### What this task involves
Would you restate all of the entries verbatim, minus any images?

(Plain-text document sources)
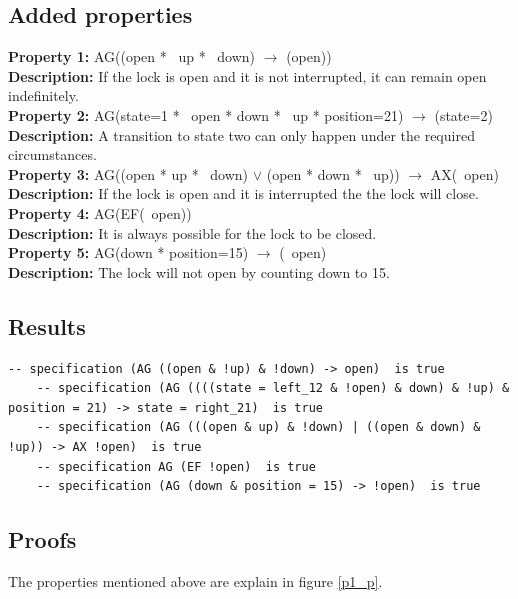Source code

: \documentclass[11pt]{article}
\begin{document}
	\subsection{Added properties}
	\textbf{Property 1:} AG((open * ~up * ~down) $\to$ (open)) 	\\	
	\textbf{Description:} If the lock is open and it is not interrupted, it can remain open indefinitely. \\
	\vspace{12pt}
	\textbf{Property 2:} AG(state=1 * ~open * down  * ~up * position=21) $\to$ (state=2)\\ 
	\textbf{Description:} A transition to state two can only happen under the required circumstances. \\
	\vspace{12pt}
	\textbf{Property 3:} AG((open * up * ~down) $\vee$  (open * down * ~up)) $\to$ AX(~open)\\ \textbf{Description:} If the lock is open and it is interrupted the the lock will close. \\
	\vspace{12pt}
	\textbf{Property 4:} AG(EF(~open)) \\
	\textbf{Description:} It is always possible for the lock to be closed.\\
	\vspace{12pt}
	\textbf{Property 5:} AG(down * position=15) $\to$ (~open) \\
	\textbf{Description:} The lock will not open by counting down to 15.\\

	
	\subsection{Results}
 \begin{lstlisting}[caption=NuSMV Output, label=p1_out]		
	-- specification (AG ((open & !up) & !down) -> open)  is true
	-- specification (AG ((((state = left_12 & !open) & down) & !up) & position = 21) -> state = right_21)  is true
	-- specification (AG (((open & up) & !down) | ((open & down) & !up)) -> AX !open)  is true
	-- specification AG (EF !open)  is true
	-- specification (AG (down & position = 15) -> !open)  is true

  \end{lstlisting}
	


\subsection{Proofs}
The properties mentioned above are explain in figure \ref{p1_p}.
\end{document}
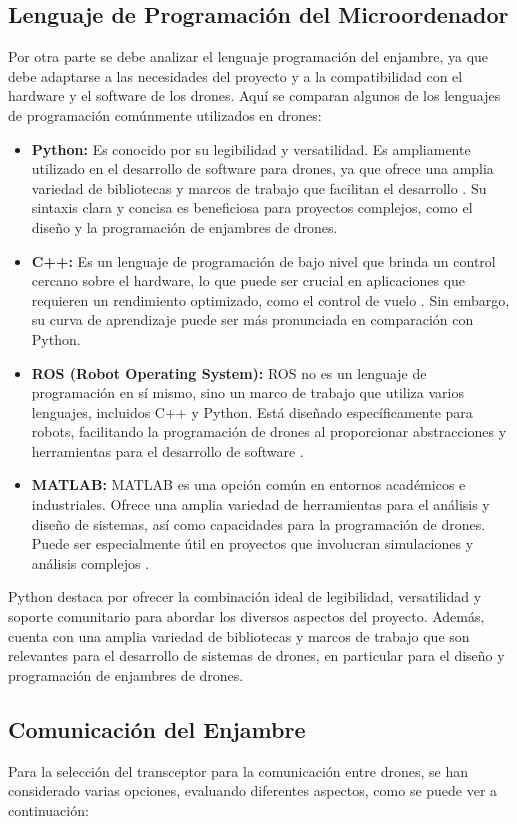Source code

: \subsection{Lenguaje de Programación del Microordenador}
Por otra parte se debe analizar el lenguaje programación del enjambre, ya que debe adaptarse a las necesidades del proyecto y a la compatibilidad con el hardware y el software de los drones. Aquí se comparan algunos de los lenguajes de programación comúnmente utilizados en drones:
\begin{itemize}
\item \textbf{Python:}
Es conocido por su legibilidad y versatilidad. Es ampliamente utilizado en el desarrollo de software para drones, ya que ofrece una amplia variedad de bibliotecas y marcos de trabajo que facilitan el desarrollo \cite{ python}. Su sintaxis clara y concisa es beneficiosa para proyectos complejos, como el diseño y la programación de enjambres de drones.
\item \textbf{C++:}
Es un lenguaje de programación de bajo nivel que brinda un control cercano sobre el hardware, lo que puede ser crucial en aplicaciones que requieren un rendimiento optimizado, como el control de vuelo \cite{ cmasmas}. Sin embargo, su curva de aprendizaje puede ser más pronunciada en comparación con Python.
\item \textbf{ROS (Robot Operating System):}
ROS no es un lenguaje de programación en sí mismo, sino un marco de trabajo que utiliza varios lenguajes, incluidos C++ y Python. Está diseñado específicamente para robots, facilitando la programación de drones al proporcionar abstracciones y herramientas para el desarrollo de software \cite{ros}.
\item \textbf{MATLAB:}
MATLAB es una opción común en entornos académicos e industriales. Ofrece una amplia variedad de herramientas para el análisis y diseño de sistemas, así como capacidades para la programación de drones. Puede ser especialmente útil en proyectos que involucran simulaciones y análisis complejos \cite{matlab}.
\end{itemize}
Python destaca por ofrecer la combinación ideal de legibilidad, versatilidad y soporte comunitario para abordar los diversos aspectos del proyecto. Además, cuenta con una amplia variedad de bibliotecas y marcos de trabajo que son relevantes para el desarrollo de sistemas de drones, en particular para el diseño y programación de enjambres de drones.

\subsection{Comunicación del Enjambre}
Para la selección del transceptor para la comunicación entre drones, se han considerado varias opciones, evaluando diferentes aspectos, como se puede ver a continuación:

### Result for this exercise
Source code

: \documentclass[11pt]{article}
\begin{document}
	\subsection{Added properties}
	\textbf{Property 1:} AG((open * ~up * ~down) $\to$ (open)) 	\\	
	\textbf{Description:} If the lock is open and it is not interrupted, it can remain open indefinitely. \\
	\vspace{12pt}
	\textbf{Property 2:} AG(state=1 * ~open * down  * ~up * position=21) $\to$ (state=2)\\ 
	\textbf{Description:} A transition to state two can only happen under the required circumstances. \\
	\vspace{12pt}
	\textbf{Property 3:} AG((open * up * ~down) $\vee$  (open * down * ~up)) $\to$ AX(~open)\\ \textbf{Description:} If the lock is open and it is interrupted the the lock will close. \\
	\vspace{12pt}
	\textbf{Property 4:} AG(EF(~open)) \\
	\textbf{Description:} It is always possible for the lock to be closed.\\
	\vspace{12pt}
	\textbf{Property 5:} AG(down * position=15) $\to$ (~open) \\
	\textbf{Description:} The lock will not open by counting down to 15.\\

	
	\subsection{Results}
 \begin{lstlisting}[caption=NuSMV Output, label=p1_out]		
	-- specification (AG ((open & !up) & !down) -> open)  is true
	-- specification (AG ((((state = left_12 & !open) & down) & !up) & position = 21) -> state = right_21)  is true
	-- specification (AG (((open & up) & !down) | ((open & down) & !up)) -> AX !open)  is true
	-- specification AG (EF !open)  is true
	-- specification (AG (down & position = 15) -> !open)  is true

  \end{lstlisting}
	


\subsection{Proofs}
The properties mentioned above are explain in figure \ref{p1_p}.
\end{document}
Source code

: \subsection{Lenguaje de Programación del Microordenador}
Por otra parte se debe analizar el lenguaje programación del enjambre, ya que debe adaptarse a las necesidades del proyecto y a la compatibilidad con el hardware y el software de los drones. Aquí se comparan algunos de los lenguajes de programación comúnmente utilizados en drones:
\begin{itemize}
\item \textbf{Python:}
Es conocido por su legibilidad y versatilidad. Es ampliamente utilizado en el desarrollo de software para drones, ya que ofrece una amplia variedad de bibliotecas y marcos de trabajo que facilitan el desarrollo \cite{ python}. Su sintaxis clara y concisa es beneficiosa para proyectos complejos, como el diseño y la programación de enjambres de drones.
\item \textbf{C++:}
Es un lenguaje de programación de bajo nivel que brinda un control cercano sobre el hardware, lo que puede ser crucial en aplicaciones que requieren un rendimiento optimizado, como el control de vuelo \cite{ cmasmas}. Sin embargo, su curva de aprendizaje puede ser más pronunciada en comparación con Python.
\item \textbf{ROS (Robot Operating System):}
ROS no es un lenguaje de programación en sí mismo, sino un marco de trabajo que utiliza varios lenguajes, incluidos C++ y Python. Está diseñado específicamente para robots, facilitando la programación de drones al proporcionar abstracciones y herramientas para el desarrollo de software \cite{ros}.
\item \textbf{MATLAB:}
MATLAB es una opción común en entornos académicos e industriales. Ofrece una amplia variedad de herramientas para el análisis y diseño de sistemas, así como capacidades para la programación de drones. Puede ser especialmente útil en proyectos que involucran simulaciones y análisis complejos \cite{matlab}.
\end{itemize}
Python destaca por ofrecer la combinación ideal de legibilidad, versatilidad y soporte comunitario para abordar los diversos aspectos del proyecto. Además, cuenta con una amplia variedad de bibliotecas y marcos de trabajo que son relevantes para el desarrollo de sistemas de drones, en particular para el diseño y programación de enjambres de drones.

\subsection{Comunicación del Enjambre}
Para la selección del transceptor para la comunicación entre drones, se han considerado varias opciones, evaluando diferentes aspectos, como se puede ver a continuación:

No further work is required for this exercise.